The “Sports Illustrated Swimsuit” edition has announced an uber-woke gender equity advertising mandate that will “only feature adverts showcasing the progress each brand is making to build equity for all women” and is encouraging other companies to follow their lead.

The initiative, “Pay with Change,” will only allow businesses to advertise that are “creating change for women in the varied ways they need it.” Brands have to prove to Sports Illustrated that they are creating positive change for women to become a certified “Changemaker,” earning a spot in the issue when it comes out in May according to a news release.

“SI Swimsuit is changing the cost of doing business from a monetary value to a currency of doing good,” the magazine vaguely declared in a statement late in January.

Brands that conform to the social justice requirement will be featured on the outlet’s social media channels, and there will be “additional opportunities” for Changemakers based on investment dollars, according to The Hill.

A part of every ad dollar will reportedly go to the Sports Illustrated Gender Equity Fund. That money will reportedly support a nonprofit organization “on the frontlines of helping create an equitable future for all women.”

The swimsuit edition that primarily caters to men has been previously accused of objectifying and exploiting women. Its previous efforts at proclaiming diversity and female empowerment have been mocked as token efforts at best.

“This year SI shrewdly peddles the idea that featuring a model lounging seductively on a beach while clothed modestly in a hijab and burkini is a celebration of diversity and women’s empowerment,” Dawn Hawkins, who is the executive director of the National Center on Sexual Exploitation, remarked in a 2019 statement.

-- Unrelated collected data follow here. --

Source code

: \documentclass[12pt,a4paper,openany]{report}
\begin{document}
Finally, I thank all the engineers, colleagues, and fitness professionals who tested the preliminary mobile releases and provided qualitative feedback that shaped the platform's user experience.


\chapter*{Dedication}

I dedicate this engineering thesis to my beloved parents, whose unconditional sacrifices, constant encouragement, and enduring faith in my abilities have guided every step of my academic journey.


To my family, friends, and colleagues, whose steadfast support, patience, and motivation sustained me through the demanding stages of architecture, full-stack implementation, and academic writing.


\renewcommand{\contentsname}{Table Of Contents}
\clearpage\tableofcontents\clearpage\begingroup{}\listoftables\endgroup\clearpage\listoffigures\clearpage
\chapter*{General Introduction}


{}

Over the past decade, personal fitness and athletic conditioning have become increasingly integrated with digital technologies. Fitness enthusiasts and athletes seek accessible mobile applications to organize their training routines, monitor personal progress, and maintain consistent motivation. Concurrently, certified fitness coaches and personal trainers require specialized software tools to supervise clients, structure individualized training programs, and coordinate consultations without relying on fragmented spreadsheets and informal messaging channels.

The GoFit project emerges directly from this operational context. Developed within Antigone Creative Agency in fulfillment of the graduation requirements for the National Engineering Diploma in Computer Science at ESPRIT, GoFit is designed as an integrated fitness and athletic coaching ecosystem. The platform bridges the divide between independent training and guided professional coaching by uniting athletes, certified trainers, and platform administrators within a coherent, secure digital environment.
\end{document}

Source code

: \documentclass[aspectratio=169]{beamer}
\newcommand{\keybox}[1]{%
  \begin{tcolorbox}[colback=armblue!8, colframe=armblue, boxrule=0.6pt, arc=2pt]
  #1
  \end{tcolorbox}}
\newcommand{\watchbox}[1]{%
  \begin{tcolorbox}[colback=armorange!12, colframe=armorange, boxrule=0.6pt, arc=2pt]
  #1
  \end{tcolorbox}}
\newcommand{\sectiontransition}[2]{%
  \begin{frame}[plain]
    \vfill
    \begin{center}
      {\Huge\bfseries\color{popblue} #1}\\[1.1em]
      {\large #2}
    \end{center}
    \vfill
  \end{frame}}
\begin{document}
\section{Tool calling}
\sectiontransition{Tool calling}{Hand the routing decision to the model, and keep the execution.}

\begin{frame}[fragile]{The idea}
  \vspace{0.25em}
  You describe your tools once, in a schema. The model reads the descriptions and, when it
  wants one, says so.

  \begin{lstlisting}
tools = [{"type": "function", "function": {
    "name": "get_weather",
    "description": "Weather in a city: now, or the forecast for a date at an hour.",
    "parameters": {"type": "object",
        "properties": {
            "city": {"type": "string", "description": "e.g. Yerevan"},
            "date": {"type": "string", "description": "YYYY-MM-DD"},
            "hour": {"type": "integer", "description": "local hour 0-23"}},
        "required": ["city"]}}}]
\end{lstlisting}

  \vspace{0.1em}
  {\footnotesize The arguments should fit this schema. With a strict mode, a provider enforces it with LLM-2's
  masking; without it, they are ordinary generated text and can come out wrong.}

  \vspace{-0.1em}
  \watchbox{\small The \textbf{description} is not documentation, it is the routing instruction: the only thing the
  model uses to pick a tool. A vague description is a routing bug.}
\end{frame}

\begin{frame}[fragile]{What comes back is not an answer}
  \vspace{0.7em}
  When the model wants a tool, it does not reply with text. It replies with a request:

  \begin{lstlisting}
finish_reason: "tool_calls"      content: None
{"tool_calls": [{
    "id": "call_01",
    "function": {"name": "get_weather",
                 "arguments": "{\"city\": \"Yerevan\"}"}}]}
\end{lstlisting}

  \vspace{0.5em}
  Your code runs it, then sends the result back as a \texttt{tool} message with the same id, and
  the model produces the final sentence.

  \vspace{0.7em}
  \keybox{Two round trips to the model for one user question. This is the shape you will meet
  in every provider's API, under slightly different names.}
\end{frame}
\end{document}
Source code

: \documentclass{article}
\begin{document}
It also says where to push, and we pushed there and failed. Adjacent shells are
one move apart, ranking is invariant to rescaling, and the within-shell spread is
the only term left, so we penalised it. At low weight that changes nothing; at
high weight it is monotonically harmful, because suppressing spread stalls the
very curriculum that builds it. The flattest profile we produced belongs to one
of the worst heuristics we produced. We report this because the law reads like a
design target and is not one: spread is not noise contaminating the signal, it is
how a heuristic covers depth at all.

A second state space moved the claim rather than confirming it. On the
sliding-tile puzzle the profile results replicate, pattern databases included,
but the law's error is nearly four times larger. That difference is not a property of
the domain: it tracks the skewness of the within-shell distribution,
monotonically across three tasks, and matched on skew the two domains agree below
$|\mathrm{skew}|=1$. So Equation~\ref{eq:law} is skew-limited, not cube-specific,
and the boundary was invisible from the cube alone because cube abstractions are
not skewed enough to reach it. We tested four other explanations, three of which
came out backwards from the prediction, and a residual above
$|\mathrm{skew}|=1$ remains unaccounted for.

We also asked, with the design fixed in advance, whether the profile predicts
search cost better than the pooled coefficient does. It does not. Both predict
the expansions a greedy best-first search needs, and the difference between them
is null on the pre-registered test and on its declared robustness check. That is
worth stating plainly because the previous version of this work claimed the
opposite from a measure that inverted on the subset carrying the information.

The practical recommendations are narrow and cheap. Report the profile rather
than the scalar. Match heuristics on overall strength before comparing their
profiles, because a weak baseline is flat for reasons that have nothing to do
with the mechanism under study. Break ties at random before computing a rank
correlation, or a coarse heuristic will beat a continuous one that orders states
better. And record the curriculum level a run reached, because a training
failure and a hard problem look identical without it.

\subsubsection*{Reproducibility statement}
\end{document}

“Clothing a SI swimsuit model is, indeed, a novel and welcome development, but what is not, is SI’s phony brand of female empowerment. As per usual, SI’s reductionist version of ‘female empowerment’ perpetuates the message that women exist as mere props for male sexual fantasies,” she added.

The reference was to Somali-American model Halima Aden who, in 2019, became the first Sports Illustrated Swimsuit model to wear a hijab and a burkini in a photoshoot.

In a recent Yahoo! Finance interview, MJ Day, who has been the editor-in-chief of Sports Illustrated Swimsuit since 2014, called those claiming that the brand promotes gender equity hypocrites because they “haven’t been paying attention.”

“I would tell them that since the inception of the Sports Illustrated Swimsuit Issue, we’ve been doing more than almost any other brand out there in terms of elevating women’s platforms and giving them opportunities to be more than just, you know, a dot dot dot, swimsuit model,” she argued.

The magazine seems to have gone off the deep end in recent years getting ever more outrageous in its assertion of political correctness. Transgender model Leyna Bloom, who was on the cover of the annual swimsuit issue last year, is a prime example of the brand’s “diversity” insanity.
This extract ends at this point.